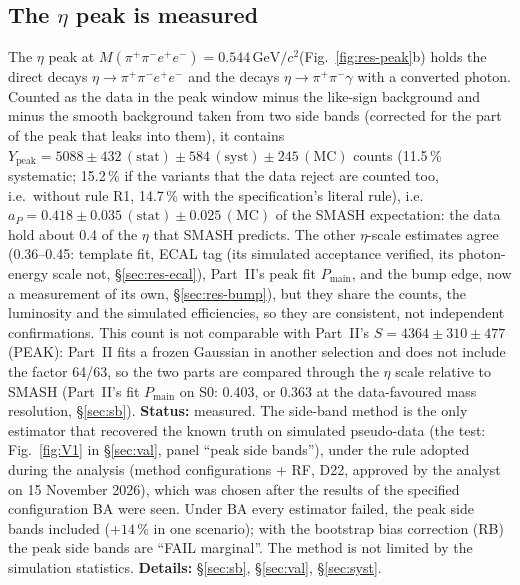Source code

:\documentclass[11pt,a4paper]{article}
\newcommand{\pipi}{\ensuremath{\pi^{+}\pi^{-}}\xspace}
\newcommand{\ppee}{\ensuremath{\pi^{+}\pi^{-}e^{+}e^{-}}\xspace}
\newcommand{\Mfour}{\ensuremath{M(\pi^{+}\pi^{-}e^{+}e^{-})}\xspace}
\newcommand{\GeVcc}{\ensuremath{\mathrm{GeV}/c^{2}}\xspace}
\newcommand{\Pmain}{\ensuremath{P_{\mathrm{main}}}\xspace}
\newcommand{\aP}{\ensuremath{a_P}\xspace}
\newcommand{\Ypeak}{\ensuremath{Y_{\mathrm{peak}}}\xspace}
\begin{document}
\subsection{The \texorpdfstring{$\eta$}{eta} peak is measured}
\label{sec:res-peak}
The $\eta$ peak at \Mfour$=0.544$\,\GeVcc (Fig.~\ref{fig:res-peak}b) holds the direct decays $\eta\to\ppee$ and the decays $\eta\to\pipi\gamma$
with a converted photon. Counted as the data in the peak window minus the like-sign background and minus the smooth background taken from two side
bands (corrected for the part of the peak that leaks into them), it contains
$\Ypeak=5088\pm432\,(\mathrm{stat})\pm584\,(\mathrm{syst})\pm245\,(\mathrm{MC})$ counts (11.5\,\% systematic; 15.2\,\% if the variants that the
data reject are counted too, i.e.\ without rule R1, 14.7\,\% with the specification's literal rule), i.e.\
$\aP=0.418\pm0.035\,(\mathrm{stat})\pm0.025\,(\mathrm{MC})$ of the SMASH expectation:
the data hold about 0.4 of the $\eta$ that SMASH predicts. The other $\eta$-scale estimates agree (0.36--0.45: template fit,
ECAL tag (its simulated acceptance verified, its photon-energy scale not, \S\ref{sec:res-ecal}), Part~II's peak fit \Pmain, and the bump edge, now a measurement of its own, \S\ref{sec:res-bump}), but
they share the counts, the luminosity and the simulated efficiencies, so they are consistent, not independent confirmations.
This count is not comparable with Part~II's $S=4364\pm310\pm477$ (PEAK): Part~II fits a frozen Gaussian in another selection
and does not include the factor 64/63, so the two parts are compared through the $\eta$ scale relative to SMASH (Part~II's fit
\Pmain on S0: 0.403, or 0.363 at the data-favoured mass resolution, \S\ref{sec:sb}).
\textbf{Status:} measured. The side-band method is the only estimator that recovered the known truth on simulated pseudo-data (the test:
Fig.~\ref{fig:V1} in \S\ref{sec:val}, panel ``peak side bands''), under the rule adopted during the analysis (method configurations + RF, D22, approved by the analyst on 15 November 2026), which was chosen after the results of the specified
configuration BA were seen. Under BA every estimator failed, the peak side bands included ($+14$\,\% in one scenario); with the bootstrap bias
correction (RB) the peak side bands are ``FAIL marginal''. The method is not limited by the simulation statistics. \textbf{Details:} \S\ref{sec:sb}, \S\ref{sec:val}, \S\ref{sec:syst}.
\end{document}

###

* What to do *
Retype the whole listing exactly and leave the pictures out.

* Result of the exercise *
Source code

:\documentclass[11pt,a4paper]{article}
\newcommand{\pipi}{\ensuremath{\pi^{+}\pi^{-}}\xspace}
\newcommand{\ppee}{\ensuremath{\pi^{+}\pi^{-}e^{+}e^{-}}\xspace}
\newcommand{\Mfour}{\ensuremath{M(\pi^{+}\pi^{-}e^{+}e^{-})}\xspace}
\newcommand{\GeVcc}{\ensuremath{\mathrm{GeV}/c^{2}}\xspace}
\newcommand{\Pmain}{\ensuremath{P_{\mathrm{main}}}\xspace}
\newcommand{\aP}{\ensuremath{a_P}\xspace}
\newcommand{\Ypeak}{\ensuremath{Y_{\mathrm{peak}}}\xspace}
\begin{document}
\subsection{The \texorpdfstring{$\eta$}{eta} peak is measured}
\label{sec:res-peak}
The $\eta$ peak at \Mfour$=0.544$\,\GeVcc (Fig.~\ref{fig:res-peak}b) holds the direct decays $\eta\to\ppee$ and the decays $\eta\to\pipi\gamma$
with a converted photon. Counted as the data in the peak window minus the like-sign background and minus the smooth background taken from two side
bands (corrected for the part of the peak that leaks into them), it contains
$\Ypeak=5088\pm432\,(\mathrm{stat})\pm584\,(\mathrm{syst})\pm245\,(\mathrm{MC})$ counts (11.5\,\% systematic; 15.2\,\% if the variants that the
data reject are counted too, i.e.\ without rule R1, 14.7\,\% with the specification's literal rule), i.e.\
$\aP=0.418\pm0.035\,(\mathrm{stat})\pm0.025\,(\mathrm{MC})$ of the SMASH expectation:
the data hold about 0.4 of the $\eta$ that SMASH predicts. The other $\eta$-scale estimates agree (0.36--0.45: template fit,
ECAL tag (its simulated acceptance verified, its photon-energy scale not, \S\ref{sec:res-ecal}), Part~II's peak fit \Pmain, and the bump edge, now a measurement of its own, \S\ref{sec:res-bump}), but
they share the counts, the luminosity and the simulated efficiencies, so they are consistent, not independent confirmations.
This count is not comparable with Part~II's $S=4364\pm310\pm477$ (PEAK): Part~II fits a frozen Gaussian in another selection
and does not include the factor 64/63, so the two parts are compared through the $\eta$ scale relative to SMASH (Part~II's fit
\Pmain on S0: 0.403, or 0.363 at the data-favoured mass resolution, \S\ref{sec:sb}).
\textbf{Status:} measured. The side-band method is the only estimator that recovered the known truth on simulated pseudo-data (the test:
Fig.~\ref{fig:V1} in \S\ref{sec:val}, panel ``peak side bands''), under the rule adopted during the analysis (method configurations + RF, D22, approved by the analyst on 15 November 2026), which was chosen after the results of the specified
configuration BA were seen. Under BA every estimator failed, the peak side bands included ($+14$\,\% in one scenario); with the bootstrap bias
correction (RB) the peak side bands are ``FAIL marginal''. The method is not limited by the simulation statistics. \textbf{Details:} \S\ref{sec:sb}, \S\ref{sec:val}, \S\ref{sec:syst}.
\end{document}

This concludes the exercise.